Moore mailed off the article to Larsen on 30 June 1972. Here’s what he had to say in the cover letter:
Here ’tis, the LUMBER AND BUILDING SUPPLY PLANT, 2500 words, 4 photos and with 3 sheets of drawings to 1/4 inch scale.
That Milling & Feed Plant by Schneider was an interesting model in June issue . . . nice piece of work and made into an unusually fine article.
By the way, whatever became of the old Foundry — Established 1900 I sent in back in 1967? Not that it matters, I got my check for it, but I thought it was too good to get tossed out, which I presume you do whenever your files get too full. Well, no matter, just curious.
As we know, the Foundry project was never published, but a few years back MR gave permission to post it here. The letter seems to imply that Moore was particularly fond of that structure. Linn Westcott, MR’s editor at the time, must have read Moore’s letter, and I think he became concerned about Moore’s comment about tossing unused articles in the trash. In the letters I’ve seen in the E. L. Moore Archive Westcott always comes across as a high class person in the way he handled sticky situations, and his response was no different in this case. Westcott wrote the following to Moore on 12 July 1972:
That foundry story, E. L. . . .
most certainly has not gone into any wastebasket. It is ready and waiting for a clumsy editor to schedule it. I think I made a mistake in my methods during the first ten years of being editor — it was that I did not make any attempt to publish stories in the order in which they were purchased. As a result, the magazine tended to have more shorter features — which is a good thing in itself — but some of the longer features then began to pile up in the waiting files. The result is that the authors of longer pieces may feel that they are not appreciated when actually the delay has simply been a mechanical thing.
I’m trying, now, to accept fewer long pieces so I can work off the backlog of longer features (and some short ones too) but this will take time. For about two years things have been going much better with keeping current authors in print, but it is not easy to manage from this end when balance and story size are also important.
Somehow you and I have had very little correspondence together. First Andy, with MODEL TRAINS, did most of the writing and then after we both came over to MODEL RAILROADER, it was Bill Rau who kept up the contact. But I was always looking over his shoulder, and I have appreciated always your work. Your choice of structures and your way of making a small building seem important are most appreciated.
You also mentioned, sometime back, that our rates of payment seemed low.
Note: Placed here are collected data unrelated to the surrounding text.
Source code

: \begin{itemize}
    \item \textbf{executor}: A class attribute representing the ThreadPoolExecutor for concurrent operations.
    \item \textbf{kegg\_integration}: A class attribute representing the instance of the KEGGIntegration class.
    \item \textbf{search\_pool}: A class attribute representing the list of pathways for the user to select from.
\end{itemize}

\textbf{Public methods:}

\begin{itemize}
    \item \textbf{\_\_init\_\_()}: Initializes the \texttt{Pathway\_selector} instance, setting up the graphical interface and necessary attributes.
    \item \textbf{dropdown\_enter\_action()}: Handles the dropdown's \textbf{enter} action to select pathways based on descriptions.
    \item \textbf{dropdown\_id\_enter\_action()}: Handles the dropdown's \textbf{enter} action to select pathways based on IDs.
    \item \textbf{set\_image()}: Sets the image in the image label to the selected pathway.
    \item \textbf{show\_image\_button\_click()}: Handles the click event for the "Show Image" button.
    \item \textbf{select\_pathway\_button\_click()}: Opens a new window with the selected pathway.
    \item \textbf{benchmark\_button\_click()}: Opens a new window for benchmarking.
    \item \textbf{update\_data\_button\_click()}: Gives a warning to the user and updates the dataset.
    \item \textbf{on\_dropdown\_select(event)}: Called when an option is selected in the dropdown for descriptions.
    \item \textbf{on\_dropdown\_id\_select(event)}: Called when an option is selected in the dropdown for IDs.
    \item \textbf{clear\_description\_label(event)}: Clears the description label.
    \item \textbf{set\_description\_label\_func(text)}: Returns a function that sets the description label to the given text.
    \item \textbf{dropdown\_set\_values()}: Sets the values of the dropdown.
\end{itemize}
I have no idea how they stack up with others, now, at least we have increased them considerably since you first made that remark — which is partly why I asked for a higher rate and got it.
Please accept this check, E. L., for $100.00 for the Lumber and Building Supply Plant feature on the basis of its taking about 11 columns — if it takes more we’ll send an adjustment check as usual.
And that was that. The Lumber and Building Supply Plant appeared in the April 1973 issue of MR under the title Cal’s Lumberyard.